### TASK
Beginning with the line containing "Эрланг просто считает" and ending with the last line of the entries below, copy each line exactly and nothing else.

### ENTRIES PROVIDED
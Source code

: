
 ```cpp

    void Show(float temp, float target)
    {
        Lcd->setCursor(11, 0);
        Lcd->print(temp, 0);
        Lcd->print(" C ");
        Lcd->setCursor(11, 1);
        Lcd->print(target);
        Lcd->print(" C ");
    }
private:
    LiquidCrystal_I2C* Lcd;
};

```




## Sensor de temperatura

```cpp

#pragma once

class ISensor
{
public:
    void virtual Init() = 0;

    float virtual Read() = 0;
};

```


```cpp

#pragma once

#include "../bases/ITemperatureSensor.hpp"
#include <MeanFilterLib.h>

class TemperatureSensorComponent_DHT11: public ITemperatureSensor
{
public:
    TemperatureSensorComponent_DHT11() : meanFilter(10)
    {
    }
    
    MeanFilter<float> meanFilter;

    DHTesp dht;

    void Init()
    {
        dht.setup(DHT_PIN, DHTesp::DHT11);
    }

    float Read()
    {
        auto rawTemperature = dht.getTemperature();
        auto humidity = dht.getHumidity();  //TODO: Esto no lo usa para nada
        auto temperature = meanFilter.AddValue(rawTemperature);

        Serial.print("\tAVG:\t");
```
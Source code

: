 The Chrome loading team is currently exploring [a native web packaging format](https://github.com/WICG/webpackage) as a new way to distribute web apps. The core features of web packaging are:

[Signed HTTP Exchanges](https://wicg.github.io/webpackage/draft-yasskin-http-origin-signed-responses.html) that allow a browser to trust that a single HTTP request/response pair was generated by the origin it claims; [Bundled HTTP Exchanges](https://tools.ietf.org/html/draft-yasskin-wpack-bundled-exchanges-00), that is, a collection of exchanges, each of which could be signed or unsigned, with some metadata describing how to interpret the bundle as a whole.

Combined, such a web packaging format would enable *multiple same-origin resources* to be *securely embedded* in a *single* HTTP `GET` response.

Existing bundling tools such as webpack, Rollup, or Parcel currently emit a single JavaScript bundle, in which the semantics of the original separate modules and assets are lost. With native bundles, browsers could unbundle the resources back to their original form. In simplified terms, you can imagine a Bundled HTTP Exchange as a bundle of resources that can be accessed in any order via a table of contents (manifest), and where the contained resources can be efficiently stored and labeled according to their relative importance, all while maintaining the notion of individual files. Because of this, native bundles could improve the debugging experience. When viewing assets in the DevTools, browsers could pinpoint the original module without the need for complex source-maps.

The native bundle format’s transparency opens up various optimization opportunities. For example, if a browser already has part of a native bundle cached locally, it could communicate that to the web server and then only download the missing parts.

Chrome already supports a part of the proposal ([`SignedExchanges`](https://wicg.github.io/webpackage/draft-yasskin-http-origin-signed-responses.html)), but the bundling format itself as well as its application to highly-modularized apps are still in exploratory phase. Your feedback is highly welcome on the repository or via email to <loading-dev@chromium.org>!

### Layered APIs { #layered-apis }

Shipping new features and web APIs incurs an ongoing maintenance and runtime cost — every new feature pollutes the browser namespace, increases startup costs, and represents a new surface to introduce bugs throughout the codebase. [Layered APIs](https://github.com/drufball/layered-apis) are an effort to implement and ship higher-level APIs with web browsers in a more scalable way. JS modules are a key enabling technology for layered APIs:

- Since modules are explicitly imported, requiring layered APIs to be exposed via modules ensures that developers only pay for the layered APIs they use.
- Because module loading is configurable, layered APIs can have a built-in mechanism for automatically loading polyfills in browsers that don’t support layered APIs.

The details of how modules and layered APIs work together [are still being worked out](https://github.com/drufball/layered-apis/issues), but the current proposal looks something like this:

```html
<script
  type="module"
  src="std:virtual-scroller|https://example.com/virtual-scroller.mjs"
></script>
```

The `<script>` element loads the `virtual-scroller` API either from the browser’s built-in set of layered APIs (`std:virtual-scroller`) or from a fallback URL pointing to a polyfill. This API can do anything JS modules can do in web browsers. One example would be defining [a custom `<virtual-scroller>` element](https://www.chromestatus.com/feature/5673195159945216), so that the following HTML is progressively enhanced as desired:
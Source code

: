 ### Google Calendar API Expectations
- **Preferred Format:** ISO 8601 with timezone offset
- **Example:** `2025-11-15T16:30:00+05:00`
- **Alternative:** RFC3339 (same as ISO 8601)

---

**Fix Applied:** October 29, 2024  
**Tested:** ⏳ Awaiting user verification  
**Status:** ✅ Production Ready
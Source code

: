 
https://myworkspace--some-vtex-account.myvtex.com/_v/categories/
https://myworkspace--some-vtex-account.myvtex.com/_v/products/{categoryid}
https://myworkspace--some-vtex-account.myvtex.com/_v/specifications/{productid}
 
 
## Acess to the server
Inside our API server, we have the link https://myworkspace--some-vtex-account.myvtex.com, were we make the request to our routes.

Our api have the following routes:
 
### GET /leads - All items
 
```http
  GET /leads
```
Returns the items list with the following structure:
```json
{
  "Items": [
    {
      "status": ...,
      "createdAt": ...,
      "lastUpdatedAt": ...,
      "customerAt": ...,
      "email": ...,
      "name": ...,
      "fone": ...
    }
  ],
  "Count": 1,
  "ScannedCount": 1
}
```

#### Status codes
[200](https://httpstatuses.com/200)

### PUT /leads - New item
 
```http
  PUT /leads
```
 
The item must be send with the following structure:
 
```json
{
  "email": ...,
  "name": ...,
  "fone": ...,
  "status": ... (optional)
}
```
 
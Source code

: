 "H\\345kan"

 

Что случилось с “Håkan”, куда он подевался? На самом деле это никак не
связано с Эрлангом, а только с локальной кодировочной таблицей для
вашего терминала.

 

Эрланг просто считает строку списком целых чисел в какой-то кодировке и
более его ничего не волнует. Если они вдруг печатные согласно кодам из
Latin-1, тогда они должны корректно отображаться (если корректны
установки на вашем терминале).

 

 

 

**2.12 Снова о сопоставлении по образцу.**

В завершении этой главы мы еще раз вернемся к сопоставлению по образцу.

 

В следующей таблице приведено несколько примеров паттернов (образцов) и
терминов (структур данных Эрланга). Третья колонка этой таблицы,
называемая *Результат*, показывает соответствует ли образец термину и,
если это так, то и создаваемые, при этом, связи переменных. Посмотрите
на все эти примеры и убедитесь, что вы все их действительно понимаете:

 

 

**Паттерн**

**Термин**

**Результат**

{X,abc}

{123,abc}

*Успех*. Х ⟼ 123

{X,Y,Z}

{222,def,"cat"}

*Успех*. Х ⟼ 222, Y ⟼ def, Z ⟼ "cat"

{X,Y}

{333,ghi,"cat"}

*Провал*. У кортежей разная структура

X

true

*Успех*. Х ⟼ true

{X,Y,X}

### OUTPUT BELOW
Эрланг просто считает строку списком целых чисел в какой-то кодировке и
более его ничего не волнует. Если они вдруг печатные согласно кодам из
Latin-1, тогда они должны корректно отображаться (если корректны
установки на вашем терминале).

 

 

 

**2.12 Снова о сопоставлении по образцу.**

В завершении этой главы мы еще раз вернемся к сопоставлению по образцу.

 

В следующей таблице приведено несколько примеров паттернов (образцов) и
терминов (структур данных Эрланга). Третья колонка этой таблицы,
называемая *Результат*, показывает соответствует ли образец термину и,
если это так, то и создаваемые, при этом, связи переменных. Посмотрите
на все эти примеры и убедитесь, что вы все их действительно понимаете:

 

 

**Паттерн**

**Термин**

**Результат**

{X,abc}

{123,abc}

*Успех*. Х ⟼ 123

{X,Y,Z}

{222,def,"cat"}

*Успех*. Х ⟼ 222, Y ⟼ def, Z ⟼ "cat"

{X,Y}

{333,ghi,"cat"}

*Провал*. У кортежей разная структура

X

true

*Успех*. Х ⟼ true

{X,Y,X}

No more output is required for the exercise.